Director:
Glen Morgan
Cast:
Katie Cassidy .... Kelli
Michelle Trachtenberg .... Melissa
Mary Elizabeth Winstead .... Heather
Lacey Chabert .... Dana
Kristen Cloke .... Leigh
Andrea Martin .... Ms. Mac
Crystal Lowe .... Lauren
Summary:
A yellow-skinned, treated-bad-by-mother psychopath makes an impossible escape from an insane asylum to go back home for Christmas, which is inhabited by the world's stupidest sorority sisters since Delta Upsilon Mu (as an acronym, that's D-U-M), the short-lived 100% downed-syndrome sorority (not discussed in this movie).
Review:
Shit. Pure and utter shit.
That should be the end of the review right there, but I guess I should go on just in case someone out there feels they should check this one out (what a demented motherfucker!). I haven't seen the original 1974 release, but I'm sure it isn't all that great. Even if it is, it's not very popular so I don't feel it's an insult to remake it. Perhaps it was decent, or it wasn't very good but had the chance for greatness, and went just shy of it. A remake should remedy that, and show what the original didn't quite achieve.

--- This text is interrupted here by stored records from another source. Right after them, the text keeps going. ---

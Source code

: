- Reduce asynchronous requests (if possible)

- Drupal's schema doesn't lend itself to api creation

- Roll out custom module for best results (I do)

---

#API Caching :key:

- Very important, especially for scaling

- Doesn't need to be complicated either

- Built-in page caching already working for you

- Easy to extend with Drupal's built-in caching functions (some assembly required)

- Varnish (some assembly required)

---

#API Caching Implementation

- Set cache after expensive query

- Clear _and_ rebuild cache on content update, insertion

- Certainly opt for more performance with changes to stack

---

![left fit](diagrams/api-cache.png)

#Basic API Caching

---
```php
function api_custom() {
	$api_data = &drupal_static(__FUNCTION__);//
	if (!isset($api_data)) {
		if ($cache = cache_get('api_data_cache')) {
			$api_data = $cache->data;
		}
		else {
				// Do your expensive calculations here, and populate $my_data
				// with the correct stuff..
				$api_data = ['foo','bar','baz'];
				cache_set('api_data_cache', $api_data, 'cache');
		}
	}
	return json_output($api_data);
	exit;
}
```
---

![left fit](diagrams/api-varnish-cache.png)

Glen Morgan didn't do a bad job with his OTHER remake as director (Willard) and helped write/produce the Final Destination movies as well as some other goodies here and there. Black Christmas had a(n albeit) slim chance of becoming a great horror flick. The final result is a shoddy, by-the-numbers waste of money, my life and the lives of all of those involved for this so-called 'horror' movie that brings tears to those who decide to attempt watching it.
Words couldn't begin to describe - no, wait, words CAN describe how bad this movie is. Problem is, it would take a LOT of words to discuss this movie's absolute idiocracy. Therefore, I won't start in on any of the thousands of reasons Black Christmas sucks. I'll merely touch and go.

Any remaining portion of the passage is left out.